Elizabeth Brooke Jocelin (sometimes spelled "Joceline" or "Joscelin") was an English writer believed to have lived from 1595–1622. She is best known for her renowned work, The Mother's Legacy to her Vnborn Child. The book was first published two years after Jocelin's death in childbirth.
She was the daughter of Sir Richard Brooke of Norton, Cheshire, and his wife Joan, daughter of William Chaderton, bishop of Lincoln. Her parents separated, and her mother returned home. Jocelin's grandfather, Bishop Chaderton, was mainly responsible for her upbringing. Elizabeth's childhood was therefore passed in the house of Bishop Chaderton, who educated her. She was extremely well versed in art, religion and language. According to her editor Thomas Goad, she had an exceptional memory.
In 1616 she married Tourell Jocelin of Cambridgeshire. Foreboding her death in childbirth, she wrote a letter which gently but earnestly exhorted her son or daughter to piety and good conduct; and a letter to her husband, giving him advice as to the bringing up of the child. These works are thought to have been written at Crowlands, Oakington. She bore a daughter on 12 October 1622, and died nine days afterwards. The child, named Theodora, became the wife of Samuel Fortrey.

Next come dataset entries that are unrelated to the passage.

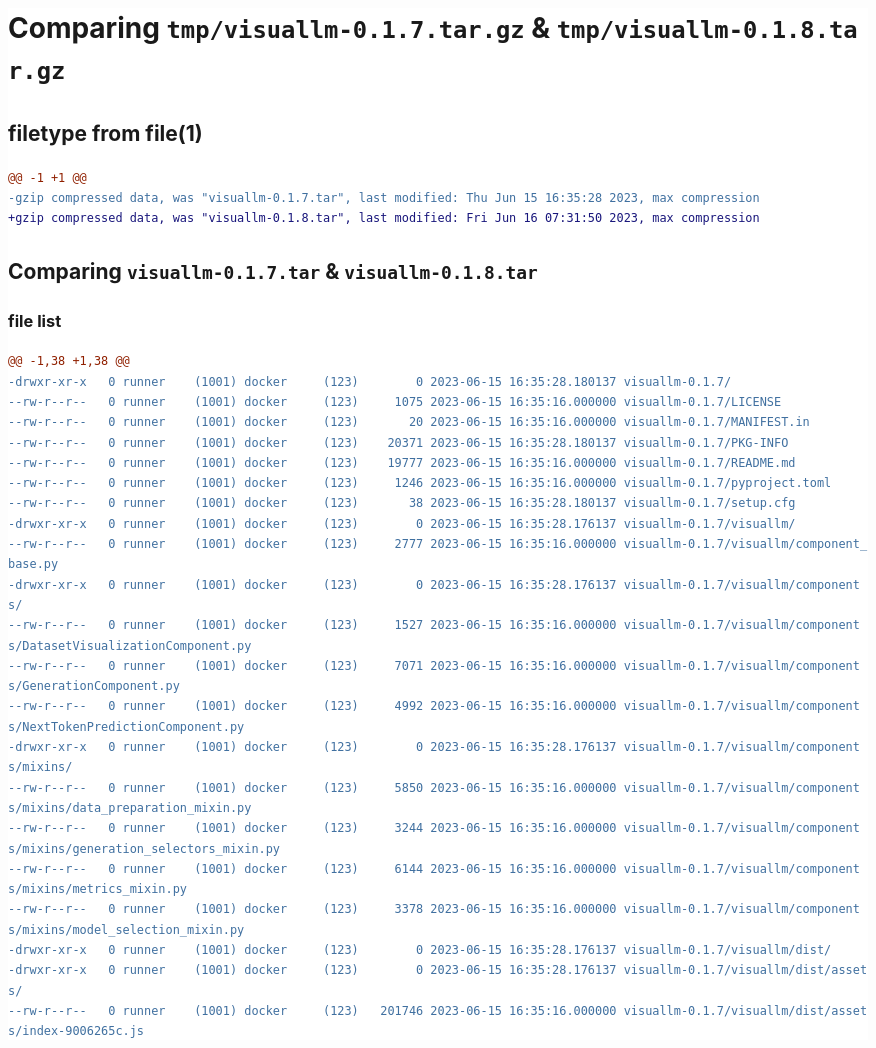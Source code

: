 # Comparing `tmp/visuallm-0.1.7.tar.gz` & `tmp/visuallm-0.1.8.tar.gz`

## filetype from file(1)

```diff
@@ -1 +1 @@
-gzip compressed data, was "visuallm-0.1.7.tar", last modified: Thu Jun 15 16:35:28 2023, max compression
+gzip compressed data, was "visuallm-0.1.8.tar", last modified: Fri Jun 16 07:31:50 2023, max compression
```

## Comparing `visuallm-0.1.7.tar` & `visuallm-0.1.8.tar`

### file list

```diff
@@ -1,38 +1,38 @@
-drwxr-xr-x   0 runner    (1001) docker     (123)        0 2023-06-15 16:35:28.180137 visuallm-0.1.7/
--rw-r--r--   0 runner    (1001) docker     (123)     1075 2023-06-15 16:35:16.000000 visuallm-0.1.7/LICENSE
--rw-r--r--   0 runner    (1001) docker     (123)       20 2023-06-15 16:35:16.000000 visuallm-0.1.7/MANIFEST.in
--rw-r--r--   0 runner    (1001) docker     (123)    20371 2023-06-15 16:35:28.180137 visuallm-0.1.7/PKG-INFO
--rw-r--r--   0 runner    (1001) docker     (123)    19777 2023-06-15 16:35:16.000000 visuallm-0.1.7/README.md
--rw-r--r--   0 runner    (1001) docker     (123)     1246 2023-06-15 16:35:16.000000 visuallm-0.1.7/pyproject.toml
--rw-r--r--   0 runner    (1001) docker     (123)       38 2023-06-15 16:35:28.180137 visuallm-0.1.7/setup.cfg
-drwxr-xr-x   0 runner    (1001) docker     (123)        0 2023-06-15 16:35:28.176137 visuallm-0.1.7/visuallm/
--rw-r--r--   0 runner    (1001) docker     (123)     2777 2023-06-15 16:35:16.000000 visuallm-0.1.7/visuallm/component_base.py
-drwxr-xr-x   0 runner    (1001) docker     (123)        0 2023-06-15 16:35:28.176137 visuallm-0.1.7/visuallm/components/
--rw-r--r--   0 runner    (1001) docker     (123)     1527 2023-06-15 16:35:16.000000 visuallm-0.1.7/visuallm/components/DatasetVisualizationComponent.py
--rw-r--r--   0 runner    (1001) docker     (123)     7071 2023-06-15 16:35:16.000000 visuallm-0.1.7/visuallm/components/GenerationComponent.py
--rw-r--r--   0 runner    (1001) docker     (123)     4992 2023-06-15 16:35:16.000000 visuallm-0.1.7/visuallm/components/NextTokenPredictionComponent.py
-drwxr-xr-x   0 runner    (1001) docker     (123)        0 2023-06-15 16:35:28.176137 visuallm-0.1.7/visuallm/components/mixins/
--rw-r--r--   0 runner    (1001) docker     (123)     5850 2023-06-15 16:35:16.000000 visuallm-0.1.7/visuallm/components/mixins/data_preparation_mixin.py
--rw-r--r--   0 runner    (1001) docker     (123)     3244 2023-06-15 16:35:16.000000 visuallm-0.1.7/visuallm/components/mixins/generation_selectors_mixin.py
--rw-r--r--   0 runner    (1001) docker     (123)     6144 2023-06-15 16:35:16.000000 visuallm-0.1.7/visuallm/components/mixins/metrics_mixin.py
--rw-r--r--   0 runner    (1001) docker     (123)     3378 2023-06-15 16:35:16.000000 visuallm-0.1.7/visuallm/components/mixins/model_selection_mixin.py
-drwxr-xr-x   0 runner    (1001) docker     (123)        0 2023-06-15 16:35:28.176137 visuallm-0.1.7/visuallm/dist/
-drwxr-xr-x   0 runner    (1001) docker     (123)        0 2023-06-15 16:35:28.176137 visuallm-0.1.7/visuallm/dist/assets/
--rw-r--r--   0 runner    (1001) docker     (123)   201746 2023-06-15 16:35:16.000000 visuallm-0.1.7/visuallm/dist/assets/index-9006265c.js
```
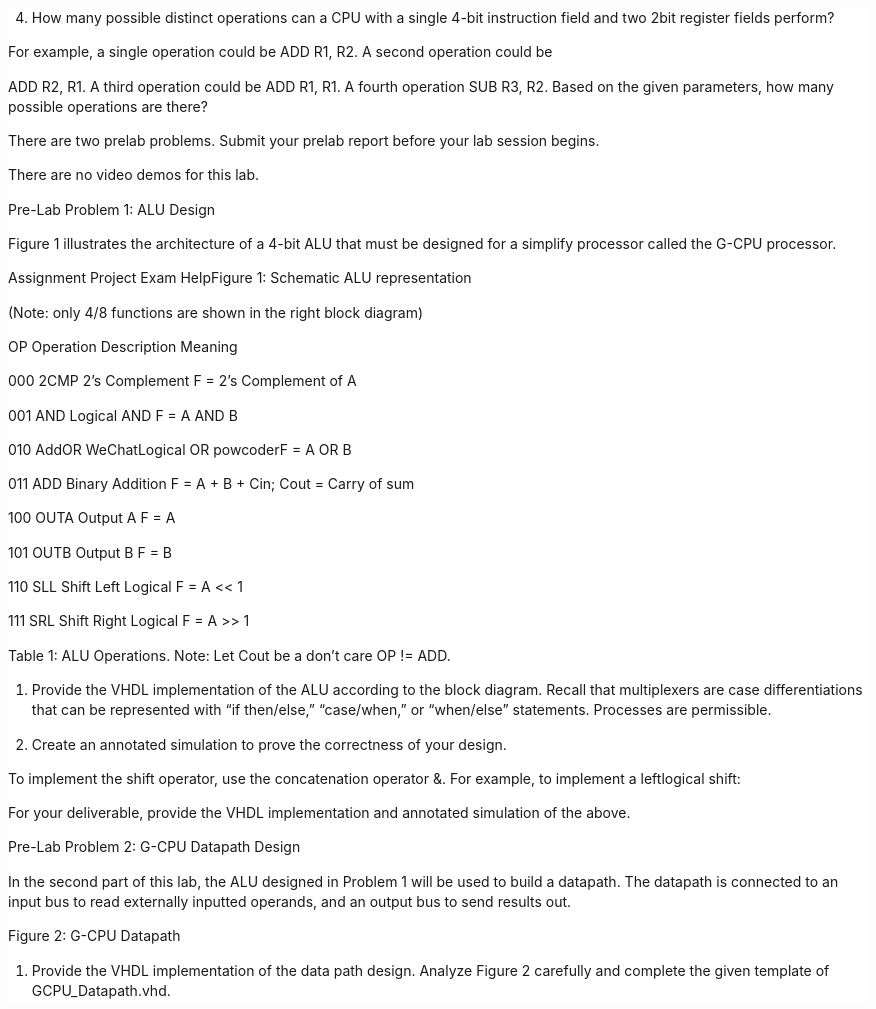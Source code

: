 4. How many possible distinct operations can a CPU with a single 4-bit instruction field and two 2bit register fields perform?

For example, a single operation could be ADD R1, R2. A second operation could be

ADD R2, R1. A third operation could be ADD R1, R1. A fourth operation SUB R3, R2. Based on the given parameters, how many possible operations are there?

There are two prelab problems. Submit your prelab report before your lab session begins.

There are no video demos for this lab.

Pre-Lab Problem 1: ALU Design

Figure 1 illustrates the architecture of a 4-bit ALU that must be designed for a simplify processor called the G-CPU processor.

Assignment Project Exam HelpFigure 1: Schematic ALU representation

(Note: only 4/8 functions are shown in the right block diagram)

OP Operation Description Meaning

000 2CMP 2’s Complement F = 2’s Complement of A

001 AND Logical AND F = A AND B

010 AddOR WeChatLogical OR powcoderF = A OR B

011 ADD Binary Addition F = A + B + Cin; Cout = Carry of sum

100 OUTA Output A F = A

101 OUTB Output B F = B

110 SLL Shift Left Logical F = A &lt;&lt; 1

111 SRL Shift Right Logical F = A &gt;&gt; 1

Table 1: ALU Operations. Note: Let Cout be a don’t care OP != ADD.

1. Provide the VHDL implementation of the ALU according to the block diagram. Recall that multiplexers are case differentiations that can be represented with “if then/else,” “case/when,” or “when/else” statements. Processes are permissible.

2. Create an annotated simulation to prove the correctness of your design.

To implement the shift operator, use the concatenation operator &amp;. For example, to implement a leftlogical shift:

For your deliverable, provide the VHDL implementation and annotated simulation of the above.

Pre-Lab Problem 2: G-CPU Datapath Design

In the second part of this lab, the ALU designed in Problem 1 will be used to build a datapath. The datapath is connected to an input bus to read externally inputted operands, and an output bus to send results out.

Figure 2: G-CPU Datapath

1. Provide the VHDL implementation of the data path design. Analyze Figure 2 carefully and complete the given template of GCPU_Datapath.vhd.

The Jocelins appeared to lead a rather happy marriage, one that appeared to be mainly based on genuine love. In The Mother's Legacy to her Vnborn Child Jocelin writes of how excited she is to be carrying her husband's child and that they have been working together to plan the best possible life for their child
Jocelin is noted for being "one of the most notable young women of the times of James I”
The Legacie was first published in 1624 with a long Approbation by Thomas Goad giving some account of Elizabeth Jocelin's life. The second edition is dated 1624 and the third 1625. An exact reprint of the third edition, with an introduction by an anonymous Edinburgh editor, appeared in 1852. The edition printed at Oxford, 'for the satisfaction of the person of quality herein concerned,' in 1684, and reprinted at the end of C. H. Cranford's Sermons in 1840, is an altered one, the editor having made changes in religious matters. The manuscript of the Legacie is in the British Museum (Addit. MS. 27467). It is still somewhat contentious whether the manuscript is by Jocelin, and whether Goad's editorial work brought in substantive change in the content.
Jocelin wrote The Mother’s Legacy to her Vnborn Child during the Early Modern period when women were typically defined by their existence in the domestic sphere. Jocelin’s work kept in line with the expectations of women during the period because of her clear dedication to her position as a mother.